▶ ACTION ITEM
Find the word "span" in the data, then copy each line where it is found.

▶ ENTRIES PROVIDED
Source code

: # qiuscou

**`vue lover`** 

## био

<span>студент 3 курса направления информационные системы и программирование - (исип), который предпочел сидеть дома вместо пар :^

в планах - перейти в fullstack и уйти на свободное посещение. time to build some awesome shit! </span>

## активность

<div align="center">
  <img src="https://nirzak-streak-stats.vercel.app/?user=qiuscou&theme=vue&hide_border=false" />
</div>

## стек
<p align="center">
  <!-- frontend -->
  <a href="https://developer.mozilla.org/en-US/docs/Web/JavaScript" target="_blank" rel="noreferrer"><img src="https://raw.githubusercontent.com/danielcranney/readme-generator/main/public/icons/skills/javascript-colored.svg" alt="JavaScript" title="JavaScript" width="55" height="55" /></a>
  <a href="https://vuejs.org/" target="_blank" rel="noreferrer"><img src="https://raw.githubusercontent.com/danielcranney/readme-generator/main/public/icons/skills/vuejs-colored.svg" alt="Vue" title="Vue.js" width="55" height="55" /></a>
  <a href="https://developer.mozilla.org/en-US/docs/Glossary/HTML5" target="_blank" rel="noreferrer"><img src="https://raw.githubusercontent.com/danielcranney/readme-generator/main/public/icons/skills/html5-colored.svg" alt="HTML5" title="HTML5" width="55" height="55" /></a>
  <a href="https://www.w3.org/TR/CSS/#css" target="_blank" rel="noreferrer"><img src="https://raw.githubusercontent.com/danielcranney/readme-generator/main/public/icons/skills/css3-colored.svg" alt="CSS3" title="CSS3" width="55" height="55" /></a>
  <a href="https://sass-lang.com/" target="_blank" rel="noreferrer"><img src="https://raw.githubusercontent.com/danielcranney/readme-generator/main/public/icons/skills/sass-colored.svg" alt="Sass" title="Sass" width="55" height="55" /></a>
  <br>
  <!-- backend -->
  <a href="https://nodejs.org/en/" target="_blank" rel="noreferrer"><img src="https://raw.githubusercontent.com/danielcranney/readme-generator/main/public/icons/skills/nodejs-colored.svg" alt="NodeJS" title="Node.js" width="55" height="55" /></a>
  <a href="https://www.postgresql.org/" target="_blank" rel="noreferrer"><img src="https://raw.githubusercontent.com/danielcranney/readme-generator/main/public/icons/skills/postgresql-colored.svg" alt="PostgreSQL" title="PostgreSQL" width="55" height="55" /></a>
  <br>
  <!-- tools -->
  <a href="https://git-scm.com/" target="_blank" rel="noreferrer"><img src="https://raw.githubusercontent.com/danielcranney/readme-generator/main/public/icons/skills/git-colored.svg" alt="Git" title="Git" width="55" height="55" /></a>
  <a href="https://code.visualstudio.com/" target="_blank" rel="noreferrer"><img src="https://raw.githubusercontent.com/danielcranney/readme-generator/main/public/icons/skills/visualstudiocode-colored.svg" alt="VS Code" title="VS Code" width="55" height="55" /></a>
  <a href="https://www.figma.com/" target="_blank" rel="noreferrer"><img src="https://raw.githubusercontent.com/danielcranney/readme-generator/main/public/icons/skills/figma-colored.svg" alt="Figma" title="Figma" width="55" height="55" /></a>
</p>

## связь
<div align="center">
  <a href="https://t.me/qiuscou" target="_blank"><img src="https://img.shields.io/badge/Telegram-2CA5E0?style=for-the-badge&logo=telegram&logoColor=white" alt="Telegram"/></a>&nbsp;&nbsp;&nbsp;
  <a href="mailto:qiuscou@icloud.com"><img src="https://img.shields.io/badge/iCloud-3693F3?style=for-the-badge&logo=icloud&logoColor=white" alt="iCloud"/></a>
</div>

▶ OUTPUT BELOW
<span>студент 3 курса направления информационные системы и программирование - (исип), который предпочел сидеть дома вместо пар :^
в планах - перейти в fullstack и уйти на свободное посещение. time to build some awesome shit! </span>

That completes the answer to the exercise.